## Task prompt
Across the listing below, count the lines containing "context". Answer with that number only.

# # # # #

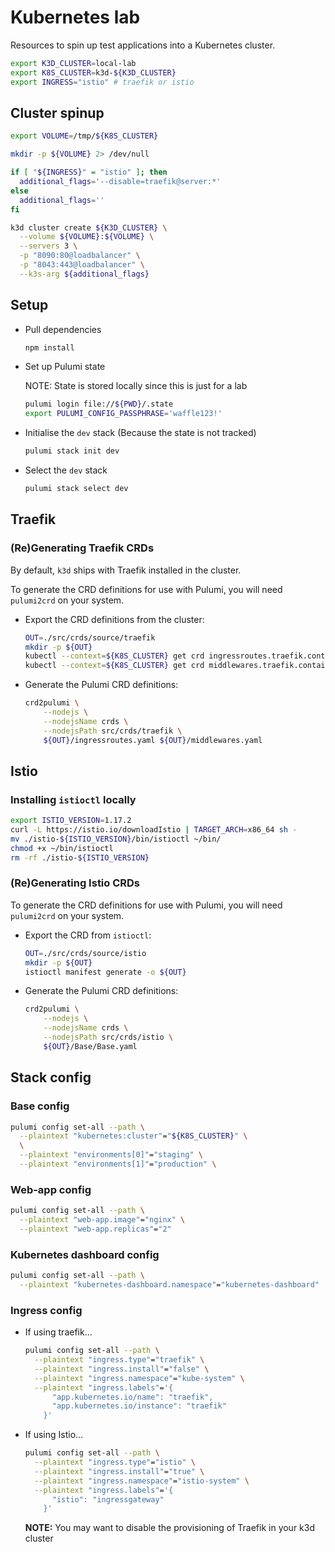 # Kubernetes lab

Resources to spin up test applications into a Kubernetes cluster.

```bash
export K3D_CLUSTER=local-lab
export K8S_CLUSTER=k3d-${K3D_CLUSTER}
export INGRESS="istio" # traefik or istio
```

## Cluster spinup

```bash
export VOLUME=/tmp/${K8S_CLUSTER}

mkdir -p ${VOLUME} 2> /dev/null

if [ "${INGRESS}" = "istio" ]; then
  additional_flags='--disable=traefik@server:*'
else
  additional_flags=''
fi

k3d cluster create ${K3D_CLUSTER} \
  --volume ${VOLUME}:${VOLUME} \
  --servers 3 \
  -p "8090:80@loadbalancer" \
  -p "8043:443@loadbalancer" \
  --k3s-arg ${additional_flags}
```

## Setup

- Pull dependencies

  ```bash
  npm install
  ```

- Set up Pulumi state

  NOTE: State is stored locally since this is just for a lab

  ```bash
  pulumi login file://${PWD}/.state
  export PULUMI_CONFIG_PASSPHRASE='waffle123!'
  ```

- Initialise the `dev` stack (Because the state is not tracked)

  ```bash
  pulumi stack init dev
  ```

- Select the `dev` stack

  ```bash
  pulumi stack select dev
  ```

## Traefik

### (Re)Generating Traefik CRDs

By default, `k3d` ships with Traefik installed in the cluster.

To generate the CRD definitions for use with Pulumi, you will need `pulumi2crd`
on your system.

- Export the CRD definitions from the cluster:

  ```bash
  OUT=./src/crds/source/traefik
  mkdir -p ${OUT}
  kubectl --context=${K8S_CLUSTER} get crd ingressroutes.traefik.containo.us -o yaml > ${OUT}/ingressroutes.yaml
  kubectl --context=${K8S_CLUSTER} get crd middlewares.traefik.containo.us -o yaml   > ${OUT}/middlewares.yaml
  ```

- Generate the Pulumi CRD definitions:

  ```bash
  crd2pulumi \
      --nodejs \
      --nodejsName crds \
      --nodejsPath src/crds/traefik \
      ${OUT}/ingressroutes.yaml ${OUT}/middlewares.yaml
  ```

## Istio

### Installing `istioctl` locally

```bash
export ISTIO_VERSION=1.17.2
curl -L https://istio.io/downloadIstio | TARGET_ARCH=x86_64 sh -
mv ./istio-${ISTIO_VERSION}/bin/istioctl ~/bin/
chmod +x ~/bin/istioctl
rm -rf ./istio-${ISTIO_VERSION}
```

### (Re)Generating Istio CRDs

To generate the CRD definitions for use with Pulumi, you will need `pulumi2crd`
on your system.

- Export the CRD from `istioctl`:

  ```bash
  OUT=./src/crds/source/istio
  mkdir -p ${OUT}
  istioctl manifest generate -o ${OUT}
  ```

- Generate the Pulumi CRD definitions:

  ```bash
  crd2pulumi \
      --nodejs \
      --nodejsName crds \
      --nodejsPath src/crds/istio \
      ${OUT}/Base/Base.yaml
  ```

## Stack config

### Base config

```bash
pulumi config set-all --path \
  --plaintext "kubernetes:cluster"="${K8S_CLUSTER}" \
  \
  --plaintext "environments[0]"="staging" \
  --plaintext "environments[1]"="production" \
```

### Web-app config

```bash
pulumi config set-all --path \
  --plaintext "web-app.image"="nginx" \
  --plaintext "web-app.replicas"="2"
```

### Kubernetes dashboard config

```bash
pulumi config set-all --path \
  --plaintext "kubernetes-dashboard.namespace"="kubernetes-dashboard"
```

### Ingress config

- If using traefik...

  ```bash
  pulumi config set-all --path \
    --plaintext "ingress.type"="traefik" \
    --plaintext "ingress.install"="false" \
    --plaintext "ingress.namespace"="kube-system" \
    --plaintext "ingress.labels"='{
        "app.kubernetes.io/name": "traefik",
        "app.kubernetes.io/instance": "traefik"
      }'
  ```

- If using Istio...

  ```bash
  pulumi config set-all --path \
    --plaintext "ingress.type"="istio" \
    --plaintext "ingress.install"="true" \
    --plaintext "ingress.namespace"="istio-system" \
    --plaintext "ingress.labels"='{
        "istio": "ingressgateway"
      }'
  ```

  **NOTE:** You may want to disable the provisioning of Traefik in your k3d cluster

# # # # #

## Problem solution
2